If passed the bill would;

  • Establish regional minimum thresholds of negotiated cash and grid trade based on an 18-month regional average
  • Require the USDA to create a public library of marketing contracts between packers and producers in a way that would ensure confidentiality
  • Prohibit the USDA from using confidentiality as an excuse to not report.
  • Require timely reports of cattle carcass weight and number of cattle scheduled for slaughter in a 14-day time period

Since the announcement of the bill, industry shareholders have expressed mixed feelings about the bill. Groups for the bill such as the US Cattlemen’s Association, are saying the transparency around it will help strengthen cattle producers’ bottom line. Others, such as the North American Meat Institute, said this could ultimately hurt the producers.
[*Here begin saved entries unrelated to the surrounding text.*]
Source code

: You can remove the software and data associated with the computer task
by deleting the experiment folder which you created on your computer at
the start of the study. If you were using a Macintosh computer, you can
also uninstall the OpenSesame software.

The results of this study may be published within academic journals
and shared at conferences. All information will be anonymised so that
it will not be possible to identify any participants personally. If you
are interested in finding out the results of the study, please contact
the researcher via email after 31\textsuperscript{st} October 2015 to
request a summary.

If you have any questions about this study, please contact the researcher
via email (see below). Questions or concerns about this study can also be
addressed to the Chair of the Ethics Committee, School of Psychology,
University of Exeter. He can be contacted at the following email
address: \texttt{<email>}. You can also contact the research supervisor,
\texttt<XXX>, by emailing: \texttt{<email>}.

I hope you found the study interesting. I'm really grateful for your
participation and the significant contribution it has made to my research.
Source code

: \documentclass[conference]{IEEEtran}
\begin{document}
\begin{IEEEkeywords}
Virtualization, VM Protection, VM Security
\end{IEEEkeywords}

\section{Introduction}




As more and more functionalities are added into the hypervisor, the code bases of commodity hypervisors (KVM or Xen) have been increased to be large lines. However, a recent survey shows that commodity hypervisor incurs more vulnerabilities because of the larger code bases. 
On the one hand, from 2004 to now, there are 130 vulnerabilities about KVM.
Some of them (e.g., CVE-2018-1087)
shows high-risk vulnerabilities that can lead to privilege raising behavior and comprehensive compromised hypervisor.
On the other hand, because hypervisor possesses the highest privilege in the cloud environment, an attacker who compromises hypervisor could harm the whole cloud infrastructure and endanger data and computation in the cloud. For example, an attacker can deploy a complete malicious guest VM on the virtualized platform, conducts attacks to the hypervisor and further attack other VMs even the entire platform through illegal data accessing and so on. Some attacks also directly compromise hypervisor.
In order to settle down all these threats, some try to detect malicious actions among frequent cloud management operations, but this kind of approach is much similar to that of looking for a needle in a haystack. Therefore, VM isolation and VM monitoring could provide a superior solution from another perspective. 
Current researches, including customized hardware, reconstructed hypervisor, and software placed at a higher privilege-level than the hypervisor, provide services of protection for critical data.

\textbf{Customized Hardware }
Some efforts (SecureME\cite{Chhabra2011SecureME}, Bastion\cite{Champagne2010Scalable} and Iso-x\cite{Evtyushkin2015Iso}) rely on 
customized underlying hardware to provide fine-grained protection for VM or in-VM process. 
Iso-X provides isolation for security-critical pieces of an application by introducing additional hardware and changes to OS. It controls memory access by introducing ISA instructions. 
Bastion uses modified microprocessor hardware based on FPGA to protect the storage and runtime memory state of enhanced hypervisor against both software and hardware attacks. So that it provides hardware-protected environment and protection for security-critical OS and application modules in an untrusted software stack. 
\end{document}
The American Farm Bureau spoke out last week saying the organization mostly supports the bill but is asking for some revisions.

Scott Bennett Director of Congressional Relations for American Farm Bureau says that a vote at the organization’s national convention earlier this month passed a policy that dictates the organization does not support government-mandated trade.

We support every aspect of the bill. Except that except the portion that would require a government-mandated negotiated trade.

American Farm Bureau is a grassroots organization that relies on its members to dictate the policies the organization stands by each year.